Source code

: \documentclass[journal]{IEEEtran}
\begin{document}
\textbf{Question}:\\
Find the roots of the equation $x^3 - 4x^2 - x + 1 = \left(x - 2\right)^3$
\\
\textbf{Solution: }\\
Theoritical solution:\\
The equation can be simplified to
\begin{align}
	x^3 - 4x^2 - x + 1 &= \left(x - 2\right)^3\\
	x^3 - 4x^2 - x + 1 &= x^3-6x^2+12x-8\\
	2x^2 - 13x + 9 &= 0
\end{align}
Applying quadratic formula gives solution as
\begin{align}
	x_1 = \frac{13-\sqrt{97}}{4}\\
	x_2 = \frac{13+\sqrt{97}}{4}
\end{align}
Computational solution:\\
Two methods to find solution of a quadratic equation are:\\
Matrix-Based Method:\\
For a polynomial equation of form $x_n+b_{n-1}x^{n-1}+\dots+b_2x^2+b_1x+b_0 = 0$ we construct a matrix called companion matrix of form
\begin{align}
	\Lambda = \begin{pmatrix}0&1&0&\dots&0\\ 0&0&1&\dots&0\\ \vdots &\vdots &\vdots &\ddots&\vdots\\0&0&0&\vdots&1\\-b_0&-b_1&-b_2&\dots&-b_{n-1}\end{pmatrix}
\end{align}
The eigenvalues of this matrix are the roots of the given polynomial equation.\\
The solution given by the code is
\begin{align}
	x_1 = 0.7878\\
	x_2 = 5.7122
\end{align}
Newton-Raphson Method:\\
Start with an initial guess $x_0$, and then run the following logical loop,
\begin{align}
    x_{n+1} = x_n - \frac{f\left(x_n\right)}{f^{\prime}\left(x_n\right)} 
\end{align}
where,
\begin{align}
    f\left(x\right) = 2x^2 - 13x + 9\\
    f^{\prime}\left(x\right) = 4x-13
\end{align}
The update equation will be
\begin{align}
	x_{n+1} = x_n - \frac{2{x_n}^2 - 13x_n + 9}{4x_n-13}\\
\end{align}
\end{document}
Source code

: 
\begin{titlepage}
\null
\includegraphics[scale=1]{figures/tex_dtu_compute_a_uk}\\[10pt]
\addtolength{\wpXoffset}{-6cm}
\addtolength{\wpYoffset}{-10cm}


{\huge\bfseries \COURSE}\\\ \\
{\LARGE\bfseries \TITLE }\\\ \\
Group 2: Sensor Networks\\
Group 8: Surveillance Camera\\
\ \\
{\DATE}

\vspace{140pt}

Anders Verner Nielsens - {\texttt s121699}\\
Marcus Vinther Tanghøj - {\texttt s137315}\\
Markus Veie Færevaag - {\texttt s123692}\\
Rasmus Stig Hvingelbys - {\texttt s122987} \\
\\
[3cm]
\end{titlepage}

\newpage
::::
TASK TO CARRY OUT:
Tally the lines in the records that hold the word "left", and state only the resulting number.

OUTPUT FOR THIS TASK:
5